Your goal —
Filter the entries down to the lines containing "enumerate", and copy those lines.

Data supplied —
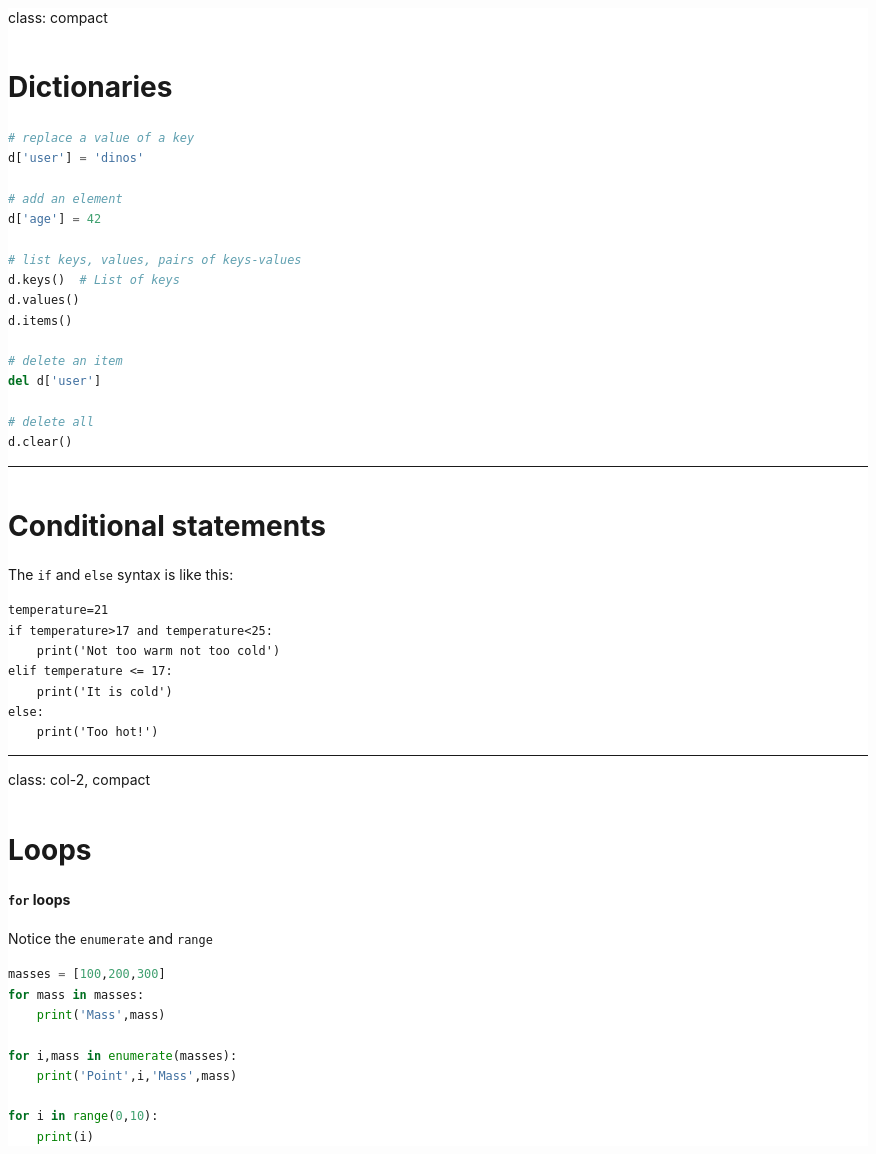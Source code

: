 class: compact
# Dictionaries
```Python
# replace a value of a key
d['user'] = 'dinos'

# add an element
d['age'] = 42

# list keys, values, pairs of keys-values
d.keys()  # List of keys
d.values()
d.items()

# delete an item 
del d['user']

# delete all
d.clear()
```

---

# Conditional statements

The `if` and `else` syntax is like this:
```
temperature=21
if temperature>17 and temperature<25:
	print('Not too warm not too cold')
elif temperature <= 17:
	print('It is cold')
else:
	print('Too hot!')
```

---
class: col-2, compact
# Loops
#### `for` loops
Notice the `enumerate` and `range`

```python
masses = [100,200,300]
for mass in masses:
	print('Mass',mass)

for i,mass in enumerate(masses):
	print('Point',i,'Mass',mass)

for i in range(0,10):
	print(i)

```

Task result —
Notice the `enumerate` and `range`
for i,mass in enumerate(masses):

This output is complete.